Time-series AI algorithms study data collected in order over time. Unlike regular AI models that look at single data points, time-series models watch how health changes. This gives a moving picture of a patient’s condition. This method works well for chronic and mental health problems that develop slowly and can change over months or years.
A clear example is RiskPath, an open-source AI toolkit from the University of Utah. RiskPath looks at health data over many years to predict chronic illnesses before symptoms appear. It checks hundreds of factors but usually only needs about 10 key ones to predict diseases accurately. This makes it easier to use in clinics and keeps it reliable.
Chronic diseases like high blood pressure, metabolic syndrome, and mental health issues like depression, anxiety, and ADHD make up more than 90% of healthcare costs and deaths in the U.S. Finding people at high risk early lets doctors help them sooner, lowering problems and improving long-term health.
RiskPath predicted eight conditions with 85% to 99% accuracy in thousands of patients from different studies. This is better than older systems that only got it right 50% to 75% of the time.
RiskPath uses Explainable AI (XAI), which means doctors can understand why the AI made certain choices. This helps them trust the tool and use it better. Doctors see which life stages and risks increase disease chances. For example, screen time is a bigger risk for ADHD as kids get older, showing how risks change over time.
Places like the Huntsman Mental Health Institute at the University of Utah use these models to manage resources better and improve mental health care.
AI also helps by automating tasks and office work. This is important for U.S. providers dealing with staff burnout, shortages, and complex care.
Companies like Simbo AI automate phone tasks with AI. For clinics managing mental and chronic care, phone calls are frequent and urgent. Simbo AI automates scheduling, patient sorting, and sharing information using conversational AI. This lowers the load on office staff.
Automation helps patients get quick replies and reminders. This improves following treatment plans and cutting missed appointments. Staff can then focus on harder tasks, raising efficiency.
Clinician burnout in the U.S. is often caused by paperwork and electronic health record (EHR) tasks. AI tools using natural language processing and generative AI can cut charting time by as much as 74%, saving doctors and nurses 95 to 134 hours yearly.
Hospitals like Mayo Clinic and Kaiser Permanente try AI that fills out visit notes and offers help during EHR use. These tools keep documentation complete and give clinicians more time for patients.
AI-powered remote patient monitoring (RPM) devices are growing in U.S. healthcare, especially for chronic and mental health patients. Wearable sensors and connected devices gather continuous data on body functions and behavior. AI analyzes this to spot early signs of health decline.

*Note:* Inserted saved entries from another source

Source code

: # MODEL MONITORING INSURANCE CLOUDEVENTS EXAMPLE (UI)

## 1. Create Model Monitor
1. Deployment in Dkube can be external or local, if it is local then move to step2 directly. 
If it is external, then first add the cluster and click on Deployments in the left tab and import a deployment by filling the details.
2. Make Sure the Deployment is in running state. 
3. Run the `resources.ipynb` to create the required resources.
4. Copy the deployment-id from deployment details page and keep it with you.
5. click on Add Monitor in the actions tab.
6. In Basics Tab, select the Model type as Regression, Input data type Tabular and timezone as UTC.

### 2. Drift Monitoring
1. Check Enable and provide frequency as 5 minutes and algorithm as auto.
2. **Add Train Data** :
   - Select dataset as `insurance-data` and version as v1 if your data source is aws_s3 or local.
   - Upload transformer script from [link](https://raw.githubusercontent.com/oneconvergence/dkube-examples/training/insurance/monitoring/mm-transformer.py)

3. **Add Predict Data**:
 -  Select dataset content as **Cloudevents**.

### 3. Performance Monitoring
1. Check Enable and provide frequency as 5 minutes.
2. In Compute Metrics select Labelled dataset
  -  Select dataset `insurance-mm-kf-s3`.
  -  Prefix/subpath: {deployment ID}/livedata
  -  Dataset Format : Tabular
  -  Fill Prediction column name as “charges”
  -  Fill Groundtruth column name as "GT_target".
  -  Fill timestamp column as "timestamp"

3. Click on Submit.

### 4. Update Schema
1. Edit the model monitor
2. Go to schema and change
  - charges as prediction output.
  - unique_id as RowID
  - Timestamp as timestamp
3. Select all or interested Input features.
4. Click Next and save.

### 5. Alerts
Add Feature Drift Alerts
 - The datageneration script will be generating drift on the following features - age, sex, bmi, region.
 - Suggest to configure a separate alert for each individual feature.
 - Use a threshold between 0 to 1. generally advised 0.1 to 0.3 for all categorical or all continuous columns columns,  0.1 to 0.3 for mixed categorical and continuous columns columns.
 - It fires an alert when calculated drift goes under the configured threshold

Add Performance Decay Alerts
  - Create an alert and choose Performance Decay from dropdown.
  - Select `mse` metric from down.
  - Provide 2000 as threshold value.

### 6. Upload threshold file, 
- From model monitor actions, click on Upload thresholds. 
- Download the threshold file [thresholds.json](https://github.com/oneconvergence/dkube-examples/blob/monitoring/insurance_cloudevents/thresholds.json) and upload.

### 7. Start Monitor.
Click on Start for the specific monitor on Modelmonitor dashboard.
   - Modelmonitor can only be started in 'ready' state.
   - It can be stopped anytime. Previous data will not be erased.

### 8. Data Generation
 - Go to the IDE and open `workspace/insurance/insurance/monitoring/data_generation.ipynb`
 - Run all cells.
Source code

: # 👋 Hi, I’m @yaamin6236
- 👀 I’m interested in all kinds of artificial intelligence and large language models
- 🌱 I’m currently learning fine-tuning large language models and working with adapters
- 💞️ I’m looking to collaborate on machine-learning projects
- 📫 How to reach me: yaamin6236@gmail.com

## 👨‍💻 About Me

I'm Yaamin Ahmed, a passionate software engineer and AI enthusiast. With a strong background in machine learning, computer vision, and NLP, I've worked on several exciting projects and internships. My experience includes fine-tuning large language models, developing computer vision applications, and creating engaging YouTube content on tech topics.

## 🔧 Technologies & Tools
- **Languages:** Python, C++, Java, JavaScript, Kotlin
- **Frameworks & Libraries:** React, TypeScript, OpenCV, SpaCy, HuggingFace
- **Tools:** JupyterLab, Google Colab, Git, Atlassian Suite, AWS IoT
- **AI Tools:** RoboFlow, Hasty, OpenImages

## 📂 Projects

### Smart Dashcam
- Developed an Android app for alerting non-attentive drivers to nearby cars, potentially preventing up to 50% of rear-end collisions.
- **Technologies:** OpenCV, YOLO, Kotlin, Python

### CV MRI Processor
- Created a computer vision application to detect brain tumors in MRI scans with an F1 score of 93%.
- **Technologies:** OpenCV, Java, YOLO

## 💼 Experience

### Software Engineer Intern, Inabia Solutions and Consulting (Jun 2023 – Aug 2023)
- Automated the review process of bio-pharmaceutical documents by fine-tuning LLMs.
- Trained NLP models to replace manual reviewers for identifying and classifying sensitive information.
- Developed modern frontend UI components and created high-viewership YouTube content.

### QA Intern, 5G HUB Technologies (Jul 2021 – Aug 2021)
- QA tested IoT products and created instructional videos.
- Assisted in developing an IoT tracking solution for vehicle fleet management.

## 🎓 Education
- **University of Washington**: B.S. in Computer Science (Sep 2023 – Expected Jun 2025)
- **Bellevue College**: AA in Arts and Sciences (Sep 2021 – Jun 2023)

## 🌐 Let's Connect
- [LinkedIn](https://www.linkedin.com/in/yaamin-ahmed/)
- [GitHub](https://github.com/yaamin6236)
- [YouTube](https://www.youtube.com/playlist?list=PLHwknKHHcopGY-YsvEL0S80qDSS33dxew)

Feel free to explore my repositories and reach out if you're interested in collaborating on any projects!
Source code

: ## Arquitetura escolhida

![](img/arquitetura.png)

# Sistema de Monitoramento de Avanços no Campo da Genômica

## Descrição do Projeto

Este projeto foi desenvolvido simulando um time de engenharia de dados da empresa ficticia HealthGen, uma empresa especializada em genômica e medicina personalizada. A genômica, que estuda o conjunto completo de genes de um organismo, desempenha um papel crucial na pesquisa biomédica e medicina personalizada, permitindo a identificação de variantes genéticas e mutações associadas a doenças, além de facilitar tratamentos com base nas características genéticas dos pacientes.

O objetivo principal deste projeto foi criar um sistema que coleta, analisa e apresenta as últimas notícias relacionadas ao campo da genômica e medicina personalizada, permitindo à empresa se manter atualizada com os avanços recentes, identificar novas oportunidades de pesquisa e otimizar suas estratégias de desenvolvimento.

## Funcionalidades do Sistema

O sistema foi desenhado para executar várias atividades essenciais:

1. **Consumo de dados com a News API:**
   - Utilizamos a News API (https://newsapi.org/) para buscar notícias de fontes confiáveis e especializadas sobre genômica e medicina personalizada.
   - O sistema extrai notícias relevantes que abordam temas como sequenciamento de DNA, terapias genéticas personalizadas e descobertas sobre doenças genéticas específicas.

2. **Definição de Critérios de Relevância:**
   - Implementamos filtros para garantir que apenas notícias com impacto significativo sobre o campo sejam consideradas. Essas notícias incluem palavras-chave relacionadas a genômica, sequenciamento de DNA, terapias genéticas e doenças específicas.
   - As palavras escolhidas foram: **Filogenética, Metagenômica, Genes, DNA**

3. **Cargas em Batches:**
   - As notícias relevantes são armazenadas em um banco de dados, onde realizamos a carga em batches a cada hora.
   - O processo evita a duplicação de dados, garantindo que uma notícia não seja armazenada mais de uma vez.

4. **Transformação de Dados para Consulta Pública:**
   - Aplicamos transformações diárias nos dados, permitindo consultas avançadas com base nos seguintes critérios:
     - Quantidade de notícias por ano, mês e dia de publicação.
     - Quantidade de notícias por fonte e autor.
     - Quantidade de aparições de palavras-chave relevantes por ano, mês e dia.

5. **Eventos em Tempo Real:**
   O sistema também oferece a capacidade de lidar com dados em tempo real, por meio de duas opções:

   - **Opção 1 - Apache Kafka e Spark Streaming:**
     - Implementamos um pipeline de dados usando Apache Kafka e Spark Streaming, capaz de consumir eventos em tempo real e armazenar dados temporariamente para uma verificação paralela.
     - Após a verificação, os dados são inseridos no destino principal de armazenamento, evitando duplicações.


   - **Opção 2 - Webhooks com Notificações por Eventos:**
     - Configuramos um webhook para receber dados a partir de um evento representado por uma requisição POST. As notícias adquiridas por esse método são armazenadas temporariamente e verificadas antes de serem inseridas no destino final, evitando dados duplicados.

Such RPM platforms use machine learning that improves over time as it gets more data. This makes predictions better and patients safer.
Health administrators and IT leaders must handle ethical issues like transparency, privacy, bias, and patient consent when using AI. U.S. rules such as HIPAA and FDA medical device oversight require that AI tools protect patients and work reliably.
Teams of clinicians, data scientists, ethicists, and legal experts work together to meet these standards and keep trust.
AI tools like RiskPath show promise, but there are challenges, such as:
Still, AI can reduce unnecessary hospital visits, improve prevention, and help manage patient groups. Many medical administrators and IT managers see AI as a good tool to improve care and operations.
Time-series AI algorithms are an important step forward in how U.S. healthcare manages chronic and mental health issues. For medical managers and IT staff, learning about and using these tools can improve patient care, streamline work, and save money when treating high-risk groups.
The research focuses on developing RiskPath, an open-source AI toolkit that predicts diseases before symptoms appear, enhancing preventive healthcare.
XAI refers to artificial intelligence systems that provide understandable explanations for complex decisions, helping users comprehend the reasoning behind predictions.
RiskPath can predict eight different conditions, including depression, anxiety, ADHD, hypertension, and metabolic syndrome.
RiskPath achieves an unprecedented accuracy of 85-99% in identifying at-risk individuals.
RiskPath uses advanced time-series AI algorithms that make predictions explainable, allowing for better understanding of risk factor interactions.
Prevention is emphasized as crucial, enabling targeted strategies for individuals identified as high-risk before symptoms arise.
It provides intuitive visualizations that show how different life periods contribute to disease risk, helping to identify optimal intervention times.
The team aims to integrate RiskPath into clinical decision support systems and expand research to include additional diseases and diverse populations.
The research was led by Nina de Lacy, MD, alongside Michael Ramshaw and Wai Yin Lam from the University of Utah’s Department of Psychiatry.
The institute combines research expertise with integrated mental health care, leveraging its resources to tackle complex mental health issues with innovative approaches.